Kurdish memorial
(Amna Suraka glass memorial - Sulaymaniyah, Iraq.)
I hit a bit of luck. I met a guy who is rather well connected to the old city. He works in one of shops I frequent. He also has a government type job. Working two jobs - sounds like America these days. Alright, I can buy into it. He showed up dressed to the nines to take me to the Amna Suraka war memorial in Sulaymaniyah. This is a former Saddam prison, now memorial.
The care takers of Amna Surake have tried to leave it the way it was when the Peshmerga soldiers liberated the place after our 1991 war with Iraq. It is truly a place a visitor to this part of the world should see. It is probably the only official visitor-site I will go to. I am not a big official-site person. But this former prison-now-memorial subtly begs a visit.

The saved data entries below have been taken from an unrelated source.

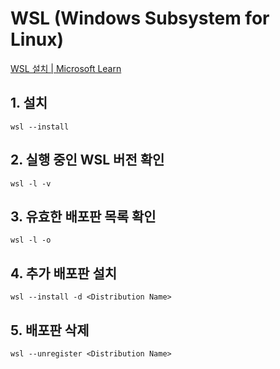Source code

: # WSL (Windows Subsystem for Linux)
[WSL 설치 | Microsoft Learn](https://learn.microsoft.com/ko-kr/windows/wsl/install)

## 1. 설치
```
wsl --install
```

## 2. 실행 중인 WSL 버전 확인
```
wsl -l -v
```

## 3. 유효한 배포판 목록 확인
```
wsl -l -o
```

## 4. 추가 배포판 설치
```
wsl --install -d <Distribution Name>
```

## 5. 배포판 삭제
```
wsl --unregister <Distribution Name>
```
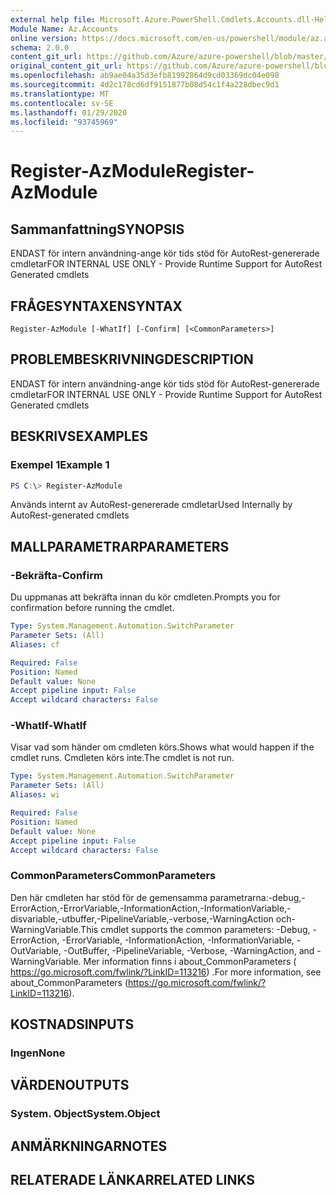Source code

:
 ```yaml
---
external help file: Microsoft.Azure.PowerShell.Cmdlets.Accounts.dll-Help.xml
Module Name: Az.Accounts
online version: https://docs.microsoft.com/en-us/powershell/module/az.accounts/register-azmodule
schema: 2.0.0
content_git_url: https://github.com/Azure/azure-powershell/blob/master/src/Accounts/Accounts/help/Register-AzModule.md
original_content_git_url: https://github.com/Azure/azure-powershell/blob/master/src/Accounts/Accounts/help/Register-AzModule.md
ms.openlocfilehash: ab9ae04a35d3efb81992864d9cd03369dc04e098
ms.sourcegitcommit: 4d2c178cd6df9151877b08d54c1f4a228dbec9d1
ms.translationtype: MT
ms.contentlocale: sv-SE
ms.lasthandoff: 01/29/2020
ms.locfileid: "93745969"
---
```

# <span data-ttu-id="85d20-101">Register-AzModule</span><span class="sxs-lookup"><span data-stu-id="85d20-101">Register-AzModule</span></span>

## <span data-ttu-id="85d20-102">Sammanfattning</span><span class="sxs-lookup"><span data-stu-id="85d20-102">SYNOPSIS</span></span>
<span data-ttu-id="85d20-103">ENDAST för intern användning-ange kör tids stöd för AutoRest-genererade cmdletar</span><span class="sxs-lookup"><span data-stu-id="85d20-103">FOR INTERNAL USE ONLY - Provide Runtime Support for AutoRest Generated cmdlets</span></span>

## <span data-ttu-id="85d20-104">FRÅGESYNTAXEN</span><span class="sxs-lookup"><span data-stu-id="85d20-104">SYNTAX</span></span>

```
Register-AzModule [-WhatIf] [-Confirm] [<CommonParameters>]
```

## <span data-ttu-id="85d20-105">PROBLEMBESKRIVNING</span><span class="sxs-lookup"><span data-stu-id="85d20-105">DESCRIPTION</span></span>
<span data-ttu-id="85d20-106">ENDAST för intern användning-ange kör tids stöd för AutoRest-genererade cmdletar</span><span class="sxs-lookup"><span data-stu-id="85d20-106">FOR INTERNAL USE ONLY - Provide Runtime Support for AutoRest Generated cmdlets</span></span>

## <span data-ttu-id="85d20-107">BESKRIVS</span><span class="sxs-lookup"><span data-stu-id="85d20-107">EXAMPLES</span></span>

### <span data-ttu-id="85d20-108">Exempel 1</span><span class="sxs-lookup"><span data-stu-id="85d20-108">Example 1</span></span>
```powershell
PS C:\> Register-AzModule
```

<span data-ttu-id="85d20-109">Används internt av AutoRest-genererade cmdletar</span><span class="sxs-lookup"><span data-stu-id="85d20-109">Used Internally by AutoRest-generated cmdlets</span></span>

## <span data-ttu-id="85d20-110">MALLPARAMETRAR</span><span class="sxs-lookup"><span data-stu-id="85d20-110">PARAMETERS</span></span>

### <span data-ttu-id="85d20-111">-Bekräfta</span><span class="sxs-lookup"><span data-stu-id="85d20-111">-Confirm</span></span>
<span data-ttu-id="85d20-112">Du uppmanas att bekräfta innan du kör cmdleten.</span><span class="sxs-lookup"><span data-stu-id="85d20-112">Prompts you for confirmation before running the cmdlet.</span></span>

```yaml
Type: System.Management.Automation.SwitchParameter
Parameter Sets: (All)
Aliases: cf

Required: False
Position: Named
Default value: None
Accept pipeline input: False
Accept wildcard characters: False
```

### <span data-ttu-id="85d20-113">-WhatIf</span><span class="sxs-lookup"><span data-stu-id="85d20-113">-WhatIf</span></span>
<span data-ttu-id="85d20-114">Visar vad som händer om cmdleten körs.</span><span class="sxs-lookup"><span data-stu-id="85d20-114">Shows what would happen if the cmdlet runs.</span></span> <span data-ttu-id="85d20-115">Cmdleten körs inte.</span><span class="sxs-lookup"><span data-stu-id="85d20-115">The cmdlet is not run.</span></span>

```yaml
Type: System.Management.Automation.SwitchParameter
Parameter Sets: (All)
Aliases: wi

Required: False
Position: Named
Default value: None
Accept pipeline input: False
Accept wildcard characters: False
```

### <span data-ttu-id="85d20-116">CommonParameters</span><span class="sxs-lookup"><span data-stu-id="85d20-116">CommonParameters</span></span>
<span data-ttu-id="85d20-117">Den här cmdleten har stöd för de gemensamma parametrarna:-debug,-ErrorAction,-ErrorVariable,-InformationAction,-InformationVariable,-disvariable,-utbuffer,-PipelineVariable,-verbose,-WarningAction och-WarningVariable.</span><span class="sxs-lookup"><span data-stu-id="85d20-117">This cmdlet supports the common parameters: -Debug, -ErrorAction, -ErrorVariable, -InformationAction, -InformationVariable, -OutVariable, -OutBuffer, -PipelineVariable, -Verbose, -WarningAction, and -WarningVariable.</span></span> <span data-ttu-id="85d20-118">Mer information finns i about_CommonParameters ( https://go.microsoft.com/fwlink/?LinkID=113216) .</span><span class="sxs-lookup"><span data-stu-id="85d20-118">For more information, see about_CommonParameters (https://go.microsoft.com/fwlink/?LinkID=113216).</span></span>

## <span data-ttu-id="85d20-119">KOSTNADS</span><span class="sxs-lookup"><span data-stu-id="85d20-119">INPUTS</span></span>

### <span data-ttu-id="85d20-120">Ingen</span><span class="sxs-lookup"><span data-stu-id="85d20-120">None</span></span>

## <span data-ttu-id="85d20-121">VÄRDEN</span><span class="sxs-lookup"><span data-stu-id="85d20-121">OUTPUTS</span></span>

### <span data-ttu-id="85d20-122">System. Object</span><span class="sxs-lookup"><span data-stu-id="85d20-122">System.Object</span></span>
## <span data-ttu-id="85d20-123">ANMÄRKNINGAR</span><span class="sxs-lookup"><span data-stu-id="85d20-123">NOTES</span></span>

## <span data-ttu-id="85d20-124">RELATERADE LÄNKAR</span><span class="sxs-lookup"><span data-stu-id="85d20-124">RELATED LINKS</span></span>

Saddam is said to have destroyed 5000 Kurdish villages. Thousands of people were killed. The Anfal campaign to torment and kill the Kurds reached its pinnacle with the poison gassing of the city of Halabja in 1988. Thousands were injured; it is figured 5000 were killed. In the picture "Amna Suraka glass memorial," the lights and pieces of glass represent all the lost people and villages in Northern Iraq.
School kids were being taken on a tour when we got to the memorial. A man at the office took my guide and I through personally. The kids we maneuvered around were born a generation after the prison was liberated.
The history of the last 40 years involving the Kurds in their multi-country region is most likely lost to most of us Americans. Their struggle is one event we can point to that we have influenced in what the Kurds would consider a good way. That too I am afraid is lost to Americans as we toil in our own daily struggles.